Republican 4th Congressional District candidate Burgess Owens on Monday criticized his opponent’s voting record while U.S. Rep. Ben McAdams, D-UT, called out Owens for what he said was “a pattern of bad judgment.”
The two congressional candidates exchanged jabs Monday during a debate at the Triad Center in Salt Lake City hosted by the Utah Debate Commission that covered subjects ranging from healthcare to racism.
McAdams, Utah’s only Democrat in Congress, criticized his Republican challenger for appearing on multiple internet programs tied to the far-right conspiracy QAnon, which the FBI has identified as a potential domestic terrorism threat.
“I still don’t know what QAnon means and what they’re all about,” Owens said when asked about his appearances on the programs. “It doesn’t matter, because it doesn’t really reflect on anything I’m doing right now.”
McAdams pointed out that Owens appeared on a QAnon-linked program as recently as Sept. 23, after he had already been criticized for appearing on such a program.
“At what point are you responsible for the decisions you make?” said McAdams. “I think what we’re seeing here is a pattern of bad judgment.”
Owens, a former NFL player and founder of the nonprofit Second Chance 4 Youth, criticized McAdams for voting in line with Democratic Congressional leadership 85% of the time, as well as for not doing enough to address child trafficking.
“It’s nice to talk about, but when it comes down to it, action really is what we’re looking for,” Owens said. “And this has been a passion for me for forever.”
McAdams shot back that he had introduced legislation on the topic, including a November resolution to protect minors from inappropriate content on digital apps.

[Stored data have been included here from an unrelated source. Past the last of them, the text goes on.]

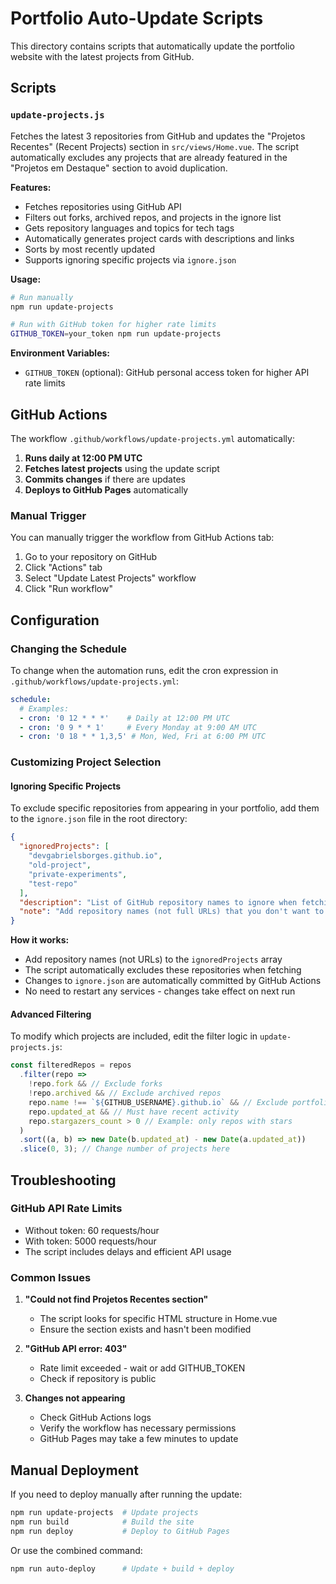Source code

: # Portfolio Auto-Update Scripts

This directory contains scripts that automatically update the portfolio website with the latest projects from GitHub.

## Scripts

### `update-projects.js`

Fetches the latest 3 repositories from GitHub and updates the "Projetos Recentes" (Recent Projects) section in `src/views/Home.vue`. The script automatically excludes any projects that are already featured in the "Projetos em Destaque" section to avoid duplication.

**Features:**
- Fetches repositories using GitHub API
- Filters out forks, archived repos, and projects in the ignore list
- Gets repository languages and topics for tech tags
- Automatically generates project cards with descriptions and links
- Sorts by most recently updated
- Supports ignoring specific projects via `ignore.json`

**Usage:**
```bash
# Run manually
npm run update-projects

# Run with GitHub token for higher rate limits
GITHUB_TOKEN=your_token npm run update-projects
```

**Environment Variables:**
- `GITHUB_TOKEN` (optional): GitHub personal access token for higher API rate limits

## GitHub Actions

The workflow `.github/workflows/update-projects.yml` automatically:

1. **Runs daily at 12:00 PM UTC**
2. **Fetches latest projects** using the update script
3. **Commits changes** if there are updates
4. **Deploys to GitHub Pages** automatically

### Manual Trigger

You can manually trigger the workflow from GitHub Actions tab:
1. Go to your repository on GitHub
2. Click "Actions" tab
3. Select "Update Latest Projects" workflow
4. Click "Run workflow"

## Configuration

### Changing the Schedule

To change when the automation runs, edit the cron expression in `.github/workflows/update-projects.yml`:

```yaml
schedule:
  # Examples:
  - cron: '0 12 * * *'    # Daily at 12:00 PM UTC
  - cron: '0 9 * * 1'     # Every Monday at 9:00 AM UTC  
  - cron: '0 18 * * 1,3,5' # Mon, Wed, Fri at 6:00 PM UTC
```

### Customizing Project Selection

#### Ignoring Specific Projects

To exclude specific repositories from appearing in your portfolio, add them to the `ignore.json` file in the root directory:

```json
{
  "ignoredProjects": [
    "devgabrielsborges.github.io",
    "old-project",
    "private-experiments",
    "test-repo"
  ],
  "description": "List of GitHub repository names to ignore when fetching latest projects",
  "note": "Add repository names (not full URLs) that you don't want to appear in your portfolio"
}
```

**How it works:**
- Add repository names (not URLs) to the `ignoredProjects` array
- The script automatically excludes these repositories when fetching
- Changes to `ignore.json` are automatically committed by GitHub Actions
- No need to restart any services - changes take effect on next run

#### Advanced Filtering

To modify which projects are included, edit the filter logic in `update-projects.js`:

```javascript
const filteredRepos = repos
  .filter(repo => 
    !repo.fork && // Exclude forks
    !repo.archived && // Exclude archived repos
    repo.name !== `${GITHUB_USERNAME}.github.io` && // Exclude portfolio
    repo.updated_at && // Must have recent activity
    repo.stargazers_count > 0 // Example: only repos with stars
  )
  .sort((a, b) => new Date(b.updated_at) - new Date(a.updated_at))
  .slice(0, 3); // Change number of projects here
```

## Troubleshooting

### GitHub API Rate Limits
- Without token: 60 requests/hour
- With token: 5000 requests/hour  
- The script includes delays and efficient API usage

### Common Issues

1. **"Could not find Projetos Recentes section"**
   - The script looks for specific HTML structure in Home.vue
   - Ensure the section exists and hasn't been modified

2. **"GitHub API error: 403"**
   - Rate limit exceeded - wait or add GITHUB_TOKEN
   - Check if repository is public

3. **Changes not appearing**
   - Check GitHub Actions logs
   - Verify the workflow has necessary permissions
   - GitHub Pages may take a few minutes to update

## Manual Deployment

If you need to deploy manually after running the update:

```bash
npm run update-projects  # Update projects
npm run build            # Build the site  
npm run deploy           # Deploy to GitHub Pages
```

Or use the combined command:
```bash
npm run auto-deploy      # Update + build + deploy
```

“This is something that I have been working on,” he said.
On the subject of healthcare, the two candidates argued about Owens’ position on repealing the Affordable Care Act, which would remove coverage for individuals with pre-existing conditions.
McAdams alleged that Owens had previously stated on his campaign website that he supported removing coverage for pre-existing conditions but later updated his position.
“If I’d seen that on my website I’d be concerned too,” Owens responded. “It never said that, my friends.”
An internet archive snapchat from Aug. 31 shows that the campaign website stated that “Obamacare must be fully repealed so we can take a new approach to the issue.” As of Tuesday, the website states that “Obamacare no longer needs to be repealed, but changes are necessary in the current healthcare plan.”
There is no specific mention of pre-existing conditions on either versions of the web page.
When asked about Black Lives Matter and calls for police reform following the death of George Floyd in Minneapolis, Minnesota, Owens, who is Black and grew up in the segregated South, accused the group of being “against capitalism, against the nuclear family and … against God.”
“The idea that we’re a systemic racist country is totally false,” he said. “I grew up during the days of KKK (and) when you had separate bathrooms, separate fountains.”
McAdams said he acknowledged that “there are some bad apples” in law enforcement and said the officers involved in Floyd’s death “need to be held accountable and held responsible for their actions.”
When asked about whether he supported a statewide mandate, McAdams said he wears a mask in public and does his “best to model good behavior and then also to do my part to slow the virus.”
“And I think that’s what’s important for everybody in Utah,” McAdams said. “Let’s each and every one of us do our part, take responsibility for our actions, and do our part to help slow the spread of this virus and protect those who might be vulnerable.”
“I don’t support a statewide mandate,” Owens said.
Following Monday’s debate, the Owens campaign said the Republican “is a fighter, someone whose story and experiences reflect our great state.”
“The choice was clear tonight, Burgess Owens in the genuine voice that would represent Utah values in Washington D.C.,” Michael Clement, Owens’ campaign manager, said in a written statement.
“A lot was discussed during last night’s debate — and a clear difference between me and my opponent is protecting Utahns’ healthcare,” McAdams wrote on Twitter.
Jonia Broderick, the United Utah Party candidate in the 4th Congressional District race, announced in a press release Tuesday that she would endorse McAdams on Wednesday.